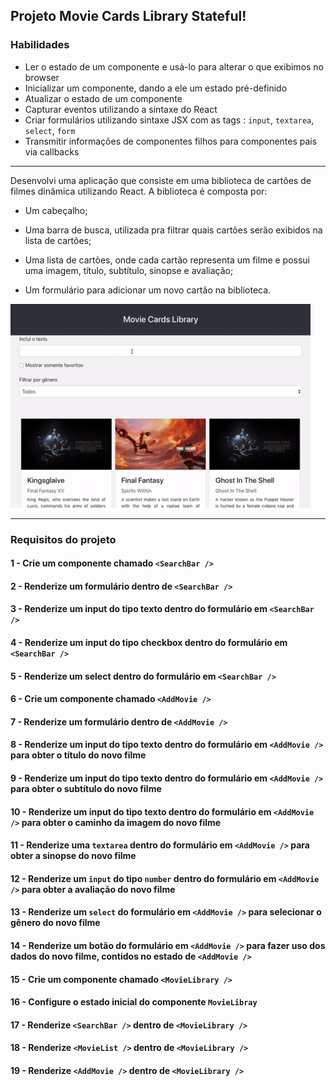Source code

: ## Projeto Movie Cards Library Stateful!

### Habilidades

  - Ler o estado de um componente e usá-lo para alterar o que exibimos no browser
  - Inicializar um componente, dando a ele um estado pré-definido
  - Atualizar o estado de um componente
  - Capturar eventos utilizando a sintaxe do React
  - Criar formulários utilizando sintaxe JSX com as tags : `input`, `textarea`, `select`, `form`
  - Transmitir informações de componentes filhos para componentes pais via callbacks

---

Desenvolvi uma aplicação que consiste em uma biblioteca de cartões de filmes dinâmica utilizando React. A biblioteca é composta por:

* Um cabeçalho;

* Uma barra de busca, utilizada pra filtrar quais cartões serão exibidos na lista de cartões;

* Uma lista de cartões, onde cada cartão representa um filme e possui uma imagem, título, subtítulo, sinopse e avaliação;

* Um formulário para adicionar um novo cartão na biblioteca.


![image](preview.gif)

---

### Requisitos do projeto

#### 1 - Crie um componente chamado `<SearchBar />`

#### 2 - Renderize um formulário dentro de `<SearchBar />`

#### 3 - Renderize um input do tipo texto dentro do formulário em `<SearchBar />`

#### 4 - Renderize um input do tipo checkbox dentro do formulário em `<SearchBar />`

#### 5 - Renderize um select dentro do formulário em `<SearchBar />`

#### 6 - Crie um componente chamado `<AddMovie />`

#### 7 - Renderize um formulário dentro de `<AddMovie />`

#### 8 - Renderize um input do tipo texto dentro do formulário em `<AddMovie />` para obter o título do novo filme

#### 9 - Renderize um input do tipo texto dentro do formulário em `<AddMovie />` para obter o subtítulo do novo filme

#### 10 - Renderize um input do tipo texto dentro do formulário em `<AddMovie />` para obter o caminho da imagem do novo filme

#### 11 - Renderize uma `textarea` dentro do formulário em `<AddMovie />` para obter a sinopse do novo filme

#### 12 - Renderize um `input` do tipo `number` dentro do formulário em `<AddMovie />` para obter a avaliação do novo filme

#### 13 - Renderize um `select` do formulário em `<AddMovie />` para selecionar o gênero do novo filme

#### 14 - Renderize um botão do formulário em `<AddMovie />` para fazer uso dos dados do novo filme, contidos no estado de `<AddMovie />`

#### 15 - Crie um componente chamado `<MovieLibrary />`

#### 16 - Configure o estado inicial do componente `MovieLibray`

#### 17 - Renderize `<SearchBar />` dentro de `<MovieLibrary />`

#### 18 - Renderize `<MovieList />` dentro de `<MovieLibrary />`

#### 19 - Renderize `<AddMovie />` dentro de `<MovieLibrary />`
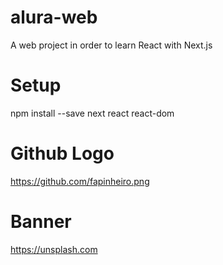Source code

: # alura-web
A web project in order to learn React with Next.js

# Setup
npm install --save next react react-dom

# Github Logo
https://github.com/fapinheiro.png

# Banner
https://unsplash.com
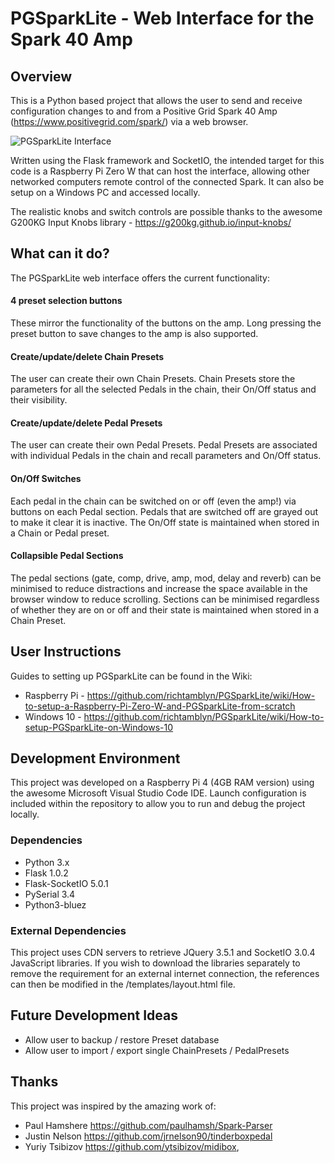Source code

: # PGSparkLite - Web Interface for the Spark 40 Amp

## Overview

This is a Python based project that allows the user to send and receive configuration changes to and from a Positive Grid Spark 40 Amp (https://www.positivegrid.com/spark/) via a web browser. 

![PGSparkLite Interface](https://richtamblyn.co.uk/wp-content/uploads/2021/02/StoreRecallPT.jpg)

Written using the Flask framework and SocketIO, the intended target for this code is a Raspberry Pi Zero W that can host the interface, allowing other networked computers remote control of the connected Spark. It can also be setup on a Windows PC and accessed locally.

The realistic knobs and switch controls are possible thanks to the awesome G200KG Input Knobs library - https://g200kg.github.io/input-knobs/

## What can it do?
The PGSparkLite web interface offers the current functionality:

#### 4 preset selection buttons
These mirror the functionality of the buttons on the amp. Long pressing the preset button to save changes to the amp is also supported.

#### Create/update/delete Chain Presets
The user can create their own Chain Presets. Chain Presets store the parameters for all the selected Pedals in the chain, their On/Off status and their visibility.

#### Create/update/delete Pedal Presets
The user can create their own Pedal Presets. Pedal Presets are associated with individual Pedals in the chain and recall parameters and On/Off status.

#### On/Off Switches
Each pedal in the chain can be switched on or off (even the amp!) via buttons on each Pedal section. Pedals that are switched off are grayed out to make it clear it is inactive. The On/Off state is maintained when stored in a Chain or Pedal preset.

#### Collapsible Pedal Sections
The pedal sections (gate, comp, drive, amp, mod, delay and reverb) can be minimised to reduce distractions and increase the space available in the browser window to reduce scrolling. Sections can be minimised regardless of whether they are on or off and their state is maintained when stored in a Chain Preset.

## User Instructions
Guides to setting up PGSparkLite can be found in the Wiki: 

* Raspberry Pi - https://github.com/richtamblyn/PGSparkLite/wiki/How-to-setup-a-Raspberry-Pi-Zero-W-and-PGSparkLite-from-scratch
* Windows 10 - https://github.com/richtamblyn/PGSparkLite/wiki/How-to-setup-PGSparkLite-on-Windows-10

## Development Environment
This project was developed on a Raspberry Pi 4 (4GB RAM version) using the awesome Microsoft Visual Studio Code IDE. Launch configuration is included within the repository to allow you to run and debug the project locally. 

### Dependencies
- Python 3.x
- Flask 1.0.2 
- Flask-SocketIO 5.0.1
- PySerial 3.4
- Python3-bluez

### External Dependencies
This project uses CDN servers to retrieve JQuery 3.5.1 and SocketIO 3.0.4 JavaScript libraries. If you wish to download the libraries separately to remove the requirement for an external internet connection, the references can then be modified in the /templates/layout.html file.

## Future Development Ideas
- Allow user to backup / restore Preset database
- Allow user to import / export single ChainPresets / PedalPresets

## Thanks

This project was inspired by the amazing work of:

- Paul Hamshere https://github.com/paulhamsh/Spark-Parser
- Justin Nelson https://github.com/jrnelson90/tinderboxpedal
- Yuriy Tsibizov https://github.com/ytsibizov/midibox,
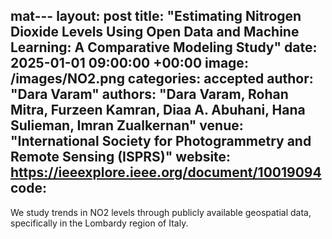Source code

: mat---
layout: post
title:  "Estimating Nitrogen Dioxide Levels Using Open Data and Machine Learning: A Comparative Modeling Study"
date:   2025-01-01 09:00:00 +00:00
image: /images/NO2.png
categories: accepted
author: "Dara Varam"
authors: "<strong>Dara Varam</strong>, Rohan Mitra, Furzeen Kamran, Diaa A. Abuhani, Hana Sulieman, Imran Zualkernan"
venue: "International Society for Photogrammetry and Remote Sensing (ISPRS)"
website: https://ieeexplore.ieee.org/document/10019094
code: 
---

We study trends in NO2 levels through publicly available geospatial data, specifically in the Lombardy region of Italy.
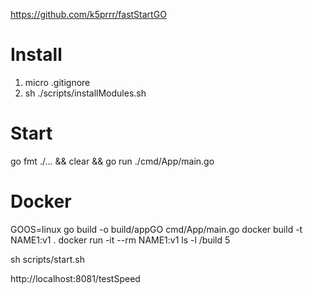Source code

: https://github.com/k5prrr/fastStartGO

# Install
1. micro .gitignore
2. sh ./scripts/installModules.sh


# Start
go fmt ./... && clear && go run ./cmd/App/main.go


# Docker
GOOS=linux go build -o build/appGO cmd/App/main.go
docker build -t NAME1:v1 .
docker run -it --rm NAME1:v1 ls -l /build
5


sh scripts/start.sh

http://localhost:8081/testSpeed




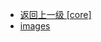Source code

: - [返回上一级 [core]](page/web前端/工具库/Swiper/swiper-8.4.7/swiper/core/)
- [images](page/web前端/工具库/Swiper/swiper-8.4.7/swiper/core/images/)

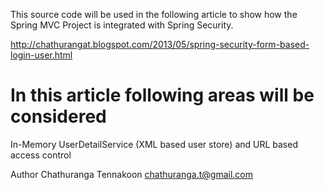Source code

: This source code will be used in the following article to show how the Spring MVC Project is integrated with Spring Security.

http://chathurangat.blogspot.com/2013/05/spring-security-form-based-login-user.html

In this article following areas will be considered
==================================================

In-Memory UserDetailService (XML based user store)
and
URL based access control

Author
Chathuranga Tennakoon
chathuranga.t@gmail.com
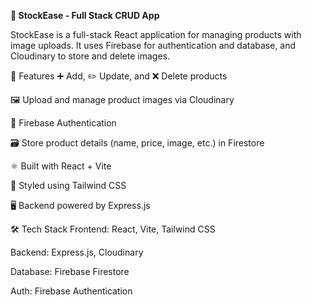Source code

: **🚀 StockEase - Full Stack CRUD App**

StockEase is a full-stack React application for managing products with image uploads.
It uses Firebase for authentication and database, and Cloudinary to store and delete images.

🔧 Features
➕ Add, ✏️ Update, and ❌ Delete products

🖼️ Upload and manage product images via Cloudinary

🔐 Firebase Authentication

🗃️ Store product details (name, price, image, etc.) in Firestore

⚛️ Built with React + Vite

🎨 Styled using Tailwind CSS

🖥️ Backend powered by Express.js

🛠️ Tech Stack
Frontend: React, Vite, Tailwind CSS

Backend: Express.js, Cloudinary

Database: Firebase Firestore

Auth: Firebase Authentication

○ ○ ○ ○ ○

● **Task prompt**
Set the pictures aside and reproduce the data above exactly.

● **Written solution**
Source code

: ## Projeto Movie Cards Library Stateful!

### Habilidades

  - Ler o estado de um componente e usá-lo para alterar o que exibimos no browser
  - Inicializar um componente, dando a ele um estado pré-definido
  - Atualizar o estado de um componente
  - Capturar eventos utilizando a sintaxe do React
  - Criar formulários utilizando sintaxe JSX com as tags : `input`, `textarea`, `select`, `form`
  - Transmitir informações de componentes filhos para componentes pais via callbacks

---

Desenvolvi uma aplicação que consiste em uma biblioteca de cartões de filmes dinâmica utilizando React. A biblioteca é composta por:

* Um cabeçalho;

* Uma barra de busca, utilizada pra filtrar quais cartões serão exibidos na lista de cartões;

* Uma lista de cartões, onde cada cartão representa um filme e possui uma imagem, título, subtítulo, sinopse e avaliação;

* Um formulário para adicionar um novo cartão na biblioteca.


![image](preview.gif)

---

### Requisitos do projeto

#### 1 - Crie um componente chamado `<SearchBar />`

#### 2 - Renderize um formulário dentro de `<SearchBar />`

#### 3 - Renderize um input do tipo texto dentro do formulário em `<SearchBar />`

#### 4 - Renderize um input do tipo checkbox dentro do formulário em `<SearchBar />`

#### 5 - Renderize um select dentro do formulário em `<SearchBar />`

#### 6 - Crie um componente chamado `<AddMovie />`

#### 7 - Renderize um formulário dentro de `<AddMovie />`

#### 8 - Renderize um input do tipo texto dentro do formulário em `<AddMovie />` para obter o título do novo filme

#### 9 - Renderize um input do tipo texto dentro do formulário em `<AddMovie />` para obter o subtítulo do novo filme

#### 10 - Renderize um input do tipo texto dentro do formulário em `<AddMovie />` para obter o caminho da imagem do novo filme

#### 11 - Renderize uma `textarea` dentro do formulário em `<AddMovie />` para obter a sinopse do novo filme

#### 12 - Renderize um `input` do tipo `number` dentro do formulário em `<AddMovie />` para obter a avaliação do novo filme

#### 13 - Renderize um `select` do formulário em `<AddMovie />` para selecionar o gênero do novo filme

#### 14 - Renderize um botão do formulário em `<AddMovie />` para fazer uso dos dados do novo filme, contidos no estado de `<AddMovie />`

#### 15 - Crie um componente chamado `<MovieLibrary />`

#### 16 - Configure o estado inicial do componente `MovieLibray`

#### 17 - Renderize `<SearchBar />` dentro de `<MovieLibrary />`

#### 18 - Renderize `<MovieList />` dentro de `<MovieLibrary />`

#### 19 - Renderize `<AddMovie />` dentro de `<MovieLibrary />`
Source code

: # alura-web
A web project in order to learn React with Next.js

# Setup
npm install --save next react react-dom

# Github Logo
https://github.com/fapinheiro.png

# Banner
https://unsplash.com
Source code

: # PGSparkLite - Web Interface for the Spark 40 Amp

## Overview

This is a Python based project that allows the user to send and receive configuration changes to and from a Positive Grid Spark 40 Amp (https://www.positivegrid.com/spark/) via a web browser. 

![PGSparkLite Interface](https://richtamblyn.co.uk/wp-content/uploads/2021/02/StoreRecallPT.jpg)

Written using the Flask framework and SocketIO, the intended target for this code is a Raspberry Pi Zero W that can host the interface, allowing other networked computers remote control of the connected Spark. It can also be setup on a Windows PC and accessed locally.

The realistic knobs and switch controls are possible thanks to the awesome G200KG Input Knobs library - https://g200kg.github.io/input-knobs/

## What can it do?
The PGSparkLite web interface offers the current functionality:

#### 4 preset selection buttons
These mirror the functionality of the buttons on the amp. Long pressing the preset button to save changes to the amp is also supported.

#### Create/update/delete Chain Presets
The user can create their own Chain Presets. Chain Presets store the parameters for all the selected Pedals in the chain, their On/Off status and their visibility.

#### Create/update/delete Pedal Presets
The user can create their own Pedal Presets. Pedal Presets are associated with individual Pedals in the chain and recall parameters and On/Off status.

#### On/Off Switches
Each pedal in the chain can be switched on or off (even the amp!) via buttons on each Pedal section. Pedals that are switched off are grayed out to make it clear it is inactive. The On/Off state is maintained when stored in a Chain or Pedal preset.

#### Collapsible Pedal Sections
The pedal sections (gate, comp, drive, amp, mod, delay and reverb) can be minimised to reduce distractions and increase the space available in the browser window to reduce scrolling. Sections can be minimised regardless of whether they are on or off and their state is maintained when stored in a Chain Preset.

## User Instructions
Guides to setting up PGSparkLite can be found in the Wiki: 

* Raspberry Pi - https://github.com/richtamblyn/PGSparkLite/wiki/How-to-setup-a-Raspberry-Pi-Zero-W-and-PGSparkLite-from-scratch
* Windows 10 - https://github.com/richtamblyn/PGSparkLite/wiki/How-to-setup-PGSparkLite-on-Windows-10

## Development Environment
This project was developed on a Raspberry Pi 4 (4GB RAM version) using the awesome Microsoft Visual Studio Code IDE. Launch configuration is included within the repository to allow you to run and debug the project locally. 

### Dependencies
- Python 3.x
- Flask 1.0.2 
- Flask-SocketIO 5.0.1
- PySerial 3.4
- Python3-bluez

### External Dependencies
This project uses CDN servers to retrieve JQuery 3.5.1 and SocketIO 3.0.4 JavaScript libraries. If you wish to download the libraries separately to remove the requirement for an external internet connection, the references can then be modified in the /templates/layout.html file.

## Future Development Ideas
- Allow user to backup / restore Preset database
- Allow user to import / export single ChainPresets / PedalPresets

## Thanks

This project was inspired by the amazing work of:

- Paul Hamshere https://github.com/paulhamsh/Spark-Parser
- Justin Nelson https://github.com/jrnelson90/tinderboxpedal
- Yuriy Tsibizov https://github.com/ytsibizov/midibox,
Source code

: mat---
layout: post
title:  "Estimating Nitrogen Dioxide Levels Using Open Data and Machine Learning: A Comparative Modeling Study"
date:   2025-01-01 09:00:00 +00:00
image: /images/NO2.png
categories: accepted
author: "Dara Varam"
authors: "<strong>Dara Varam</strong>, Rohan Mitra, Furzeen Kamran, Diaa A. Abuhani, Hana Sulieman, Imran Zualkernan"
venue: "International Society for Photogrammetry and Remote Sensing (ISPRS)"
website: https://ieeexplore.ieee.org/document/10019094
code: 
---

We study trends in NO2 levels through publicly available geospatial data, specifically in the Lombardy region of Italy.
Source code

: https://github.com/k5prrr/fastStartGO

# Install
1. micro .gitignore
2. sh ./scripts/installModules.sh


# Start
go fmt ./... && clear && go run ./cmd/App/main.go


# Docker
GOOS=linux go build -o build/appGO cmd/App/main.go
docker build -t NAME1:v1 .
docker run -it --rm NAME1:v1 ls -l /build
5


sh scripts/start.sh

http://localhost:8081/testSpeed




Source code

: - [返回上一级 [core]](page/web前端/工具库/Swiper/swiper-8.4.7/swiper/core/)
- [images](page/web前端/工具库/Swiper/swiper-8.4.7/swiper/core/images/)

Source code

: This source code will be used in the following article to show how the Spring MVC Project is integrated with Spring Security.

http://chathurangat.blogspot.com/2013/05/spring-security-form-based-login-user.html

In this article following areas will be considered
==================================================

In-Memory UserDetailService (XML based user store)
and
URL based access control

Author
Chathuranga Tennakoon
chathuranga.t@gmail.com
Source code

: **🚀 StockEase - Full Stack CRUD App**

StockEase is a full-stack React application for managing products with image uploads.
It uses Firebase for authentication and database, and Cloudinary to store and delete images.

🔧 Features
➕ Add, ✏️ Update, and ❌ Delete products

🖼️ Upload and manage product images via Cloudinary

🔐 Firebase Authentication

🗃️ Store product details (name, price, image, etc.) in Firestore

⚛️ Built with React + Vite

🎨 Styled using Tailwind CSS

🖥️ Backend powered by Express.js

🛠️ Tech Stack
Frontend: React, Vite, Tailwind CSS

Backend: Express.js, Cloudinary

Database: Firebase Firestore

Auth: Firebase Authentication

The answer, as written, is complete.